L’organisation du temps de travail

Contrat intermittent à durée indéterminée, au minimum 800 heures/an. 

Il concerne le secteur scolaire, compte tenu de la particularité des emplois dans ce secteur avec l’incidence des périodes de congés scolaires réglementaires, impliquant une alternance des périodes travaillées et non travaillées.

Détachement temporaire

Tout salarié peut être appelé, dans l’intérêt du service, à travailler dans un établissement différent de son lieu d’affectation habituel pour une durée de courte durée dans la même fonction.

A l’issue de cette période, le salarié intègrera son lieu d’affectation antérieur.

Maximum de la période de détachement : fixé à 6 jours ouvrables.  Toute prolongation ne peut avoir lieu qu’avec  l’accord du salarié.

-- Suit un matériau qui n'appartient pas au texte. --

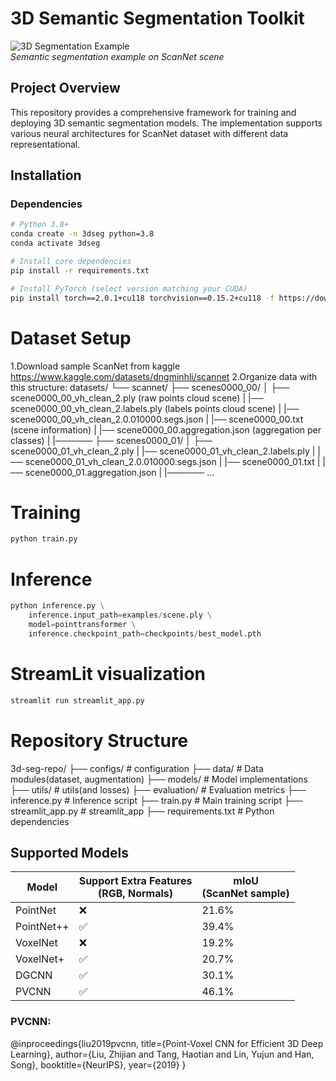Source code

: # 3D Semantic Segmentation Toolkit

![3D Segmentation Example](sem_3d_seg/static/seg_screan.png)  
*Semantic segmentation example on ScanNet scene*

## Project Overview

This repository provides a comprehensive framework for training and deploying 3D semantic segmentation models. The implementation supports various neural architectures for ScanNet dataset with different data representational.

## Installation

### Dependencies
```bash
# Python 3.8+
conda create -n 3dseg python=3.8
conda activate 3dseg

# Install core dependencies
pip install -r requirements.txt

# Install PyTorch (select version matching your CUDA)
pip install torch==2.0.1+cu118 torchvision==0.15.2+cu118 -f https://download.pytorch.org/whl/torch_stable.html
```

# Dataset Setup
1.Download sample ScanNet from kaggle https://www.kaggle.com/datasets/dngminhli/scannet
2.Organize data with this structure:
datasets/
└── scannet/
    ├── scenes0000_00/
    │   ├── scene0000_00_vh_clean_2.ply (raw points cloud scene)
    |   |── scene0000_00_vh_clean_2.labels.ply (labels points cloud scene)
    |   |── scene0000_00_vh_clean_2.0.010000.segs.json
    |   |── scene0000_00.txt (scene information)
    |   |── scene0000_00.aggregation.json (aggregation per classes)
    |   |──────
    ├── scenes0000_01/
    │   ├── scene0000_01_vh_clean_2.ply
    |   |── scene0000_01_vh_clean_2.labels.ply
    |   |── scene0000_01_vh_clean_2.0.010000.segs.json
    |   |── scene0000_01.txt
    |   |── scene0000_01.aggregation.json
    |   |──────
    ...


# Training
```python
python train.py 
```
# Inference
```python
python inference.py \
    inference.input_path=examples/scene.ply \
    model=pointtransformer \
    inference.checkpoint_path=checkpoints/best_model.pth
```
# StreamLit visualization
```python
streamlit run streamlit_app.py
```

# Repository Structure

3d-seg-repo/
├── configs/             # configuration
├── data/                # Data modules(dataset, augmentation)
├── models/              # Model implementations
├── utils/               # utils(and losses)
├── evaluation/          # Evaluation metrics
├── inference.py         # Inference script
├── train.py             # Main training script
├── streamlit_app.py     # streamlit_app
├── requirements.txt     # Python dependencies

## Supported Models

| Model            | Support Extra Features<br>(RGB, Normals) | mIoU<br>(ScanNet sample) |
|------------------|------------------------------------------|--------------------------|
| PointNet         | ❌                                       | 21.6%                    |
| PointNet++       | ✅                                       | 39.4%                    |
| VoxelNet         | ❌                                       | 19.2%                    |
| VoxelNet+        | ✅                                       | 20.7%                    |
| DGCNN            | ✅                                       | 30.1%                    |
| PVCNN            | ✅                                       | 46.1%                    |

### PVCNN:

@inproceedings{liu2019pvcnn,
  title={Point-Voxel CNN for Efficient 3D Deep Learning},
  author={Liu, Zhijian and Tang, Haotian and Lin, Yujun and Han, Song},
  booktitle={NeurIPS},
  year={2019}
}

Le nombre de périodes distinctes de détachement temporaire ne peut excéder 3 par mois ou 7 jours par trimestre et 30 jours ouvrables dans ce trimestre.

Remboursement des frais supplémentaires éventuels de transport

Il percevra  une prime journalière exceptionnelle de détachement temporaire fixée dans l’entreprise et due dès le premier jour de détachement, d’un montant minimal de 1,53€.

Attention ! Ces dispositions ne concernent pas les détachements temporaires liés à la fermeture provisoire (totale ou partielle) d’une exploitation, ni pour le personnel tournant.

Contrat à durée déterminée à objet défini (accord mis en place en 2009 pour une durée expérimentale de 5 ans)

Ce contrat est réservé aux cadres et peut être conclu pour la réalisation d’une mission ou d’un projet bien précisés. D’une durée comprise entre 18 et 36 mois, il ne peut être renouvelé.

Il est destiné à des chefs de projet et ne peut avoir pour effet de pourvoir durablement un emploi lié à l’activité de gestion opérationnelle de l’entreprise. Il prend fin avec la réalisation de l’objet pour lequel il a été conclu. A l’issue du contrat, le salarié a droit à une indemnité d’un montant égal à 10% de sa rémunération totale brute.